[Stored data]
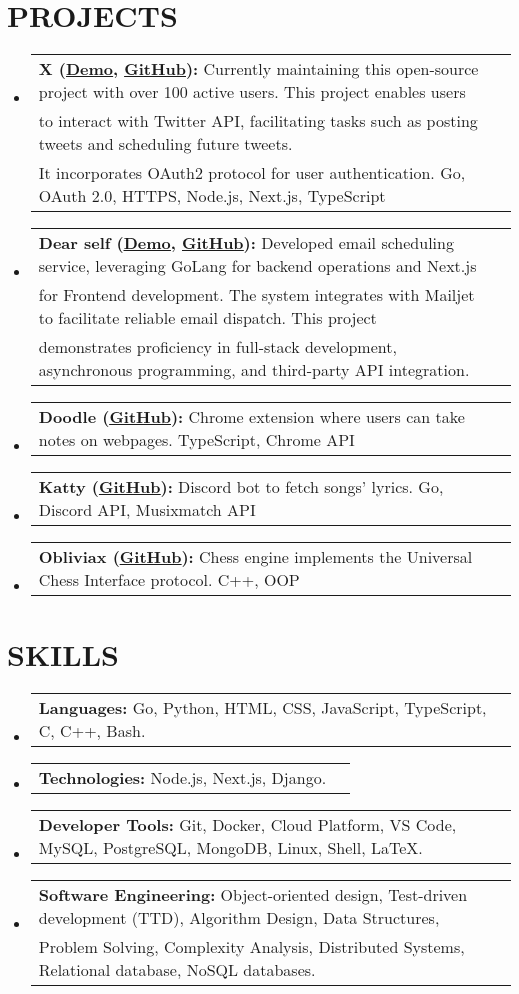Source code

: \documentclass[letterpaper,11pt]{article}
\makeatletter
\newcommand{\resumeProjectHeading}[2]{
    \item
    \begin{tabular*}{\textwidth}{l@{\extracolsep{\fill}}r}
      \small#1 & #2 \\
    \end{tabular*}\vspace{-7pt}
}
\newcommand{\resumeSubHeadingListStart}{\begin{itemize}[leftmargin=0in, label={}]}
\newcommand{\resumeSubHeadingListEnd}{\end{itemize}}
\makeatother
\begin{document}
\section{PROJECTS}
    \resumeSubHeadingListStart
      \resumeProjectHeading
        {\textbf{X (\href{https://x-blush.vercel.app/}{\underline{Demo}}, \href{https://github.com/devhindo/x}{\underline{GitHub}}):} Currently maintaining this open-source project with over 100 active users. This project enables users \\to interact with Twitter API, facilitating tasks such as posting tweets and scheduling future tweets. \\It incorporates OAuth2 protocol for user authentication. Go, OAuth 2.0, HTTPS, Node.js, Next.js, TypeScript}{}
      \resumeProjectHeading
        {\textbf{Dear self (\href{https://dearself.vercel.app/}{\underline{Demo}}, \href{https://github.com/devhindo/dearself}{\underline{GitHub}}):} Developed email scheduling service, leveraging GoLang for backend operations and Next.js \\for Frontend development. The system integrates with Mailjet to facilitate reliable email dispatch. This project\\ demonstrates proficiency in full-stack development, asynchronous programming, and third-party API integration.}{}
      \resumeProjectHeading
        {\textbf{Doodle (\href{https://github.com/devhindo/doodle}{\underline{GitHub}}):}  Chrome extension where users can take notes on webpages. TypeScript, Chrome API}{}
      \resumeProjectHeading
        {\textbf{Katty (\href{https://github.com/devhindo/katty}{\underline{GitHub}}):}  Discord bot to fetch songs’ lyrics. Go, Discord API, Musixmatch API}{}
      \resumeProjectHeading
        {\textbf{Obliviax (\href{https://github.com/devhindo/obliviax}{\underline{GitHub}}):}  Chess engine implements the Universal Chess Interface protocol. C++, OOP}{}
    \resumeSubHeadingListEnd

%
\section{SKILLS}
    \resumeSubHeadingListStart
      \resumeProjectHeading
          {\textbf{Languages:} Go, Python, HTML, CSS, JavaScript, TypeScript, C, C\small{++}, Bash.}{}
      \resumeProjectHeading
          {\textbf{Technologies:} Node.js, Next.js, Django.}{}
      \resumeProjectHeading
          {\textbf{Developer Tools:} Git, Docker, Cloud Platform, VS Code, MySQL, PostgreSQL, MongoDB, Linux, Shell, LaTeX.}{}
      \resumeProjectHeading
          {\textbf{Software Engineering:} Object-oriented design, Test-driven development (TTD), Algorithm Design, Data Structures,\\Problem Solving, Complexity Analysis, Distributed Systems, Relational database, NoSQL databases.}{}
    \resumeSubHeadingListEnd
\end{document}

Assignment: For each entry, copy the text exactly and leave out any image it carries.

Exercise solution:
Source code

: \documentclass[letterpaper,11pt]{article}
\makeatletter
\newcommand{\resumeProjectHeading}[2]{
    \item
    \begin{tabular*}{\textwidth}{l@{\extracolsep{\fill}}r}
      \small#1 & #2 \\
    \end{tabular*}\vspace{-7pt}
}
\newcommand{\resumeSubHeadingListStart}{\begin{itemize}[leftmargin=0in, label={}]}
\newcommand{\resumeSubHeadingListEnd}{\end{itemize}}
\makeatother
\begin{document}
\section{PROJECTS}
    \resumeSubHeadingListStart
      \resumeProjectHeading
        {\textbf{X (\href{https://x-blush.vercel.app/}{\underline{Demo}}, \href{https://github.com/devhindo/x}{\underline{GitHub}}):} Currently maintaining this open-source project with over 100 active users. This project enables users \\to interact with Twitter API, facilitating tasks such as posting tweets and scheduling future tweets. \\It incorporates OAuth2 protocol for user authentication. Go, OAuth 2.0, HTTPS, Node.js, Next.js, TypeScript}{}
      \resumeProjectHeading
        {\textbf{Dear self (\href{https://dearself.vercel.app/}{\underline{Demo}}, \href{https://github.com/devhindo/dearself}{\underline{GitHub}}):} Developed email scheduling service, leveraging GoLang for backend operations and Next.js \\for Frontend development. The system integrates with Mailjet to facilitate reliable email dispatch. This project\\ demonstrates proficiency in full-stack development, asynchronous programming, and third-party API integration.}{}
      \resumeProjectHeading
        {\textbf{Doodle (\href{https://github.com/devhindo/doodle}{\underline{GitHub}}):}  Chrome extension where users can take notes on webpages. TypeScript, Chrome API}{}
      \resumeProjectHeading
        {\textbf{Katty (\href{https://github.com/devhindo/katty}{\underline{GitHub}}):}  Discord bot to fetch songs’ lyrics. Go, Discord API, Musixmatch API}{}
      \resumeProjectHeading
        {\textbf{Obliviax (\href{https://github.com/devhindo/obliviax}{\underline{GitHub}}):}  Chess engine implements the Universal Chess Interface protocol. C++, OOP}{}
    \resumeSubHeadingListEnd

%
\section{SKILLS}
    \resumeSubHeadingListStart
      \resumeProjectHeading
          {\textbf{Languages:} Go, Python, HTML, CSS, JavaScript, TypeScript, C, C\small{++}, Bash.}{}
      \resumeProjectHeading
          {\textbf{Technologies:} Node.js, Next.js, Django.}{}
      \resumeProjectHeading
          {\textbf{Developer Tools:} Git, Docker, Cloud Platform, VS Code, MySQL, PostgreSQL, MongoDB, Linux, Shell, LaTeX.}{}
      \resumeProjectHeading
          {\textbf{Software Engineering:} Object-oriented design, Test-driven development (TTD), Algorithm Design, Data Structures,\\Problem Solving, Complexity Analysis, Distributed Systems, Relational database, NoSQL databases.}{}
    \resumeSubHeadingListEnd
\end{document}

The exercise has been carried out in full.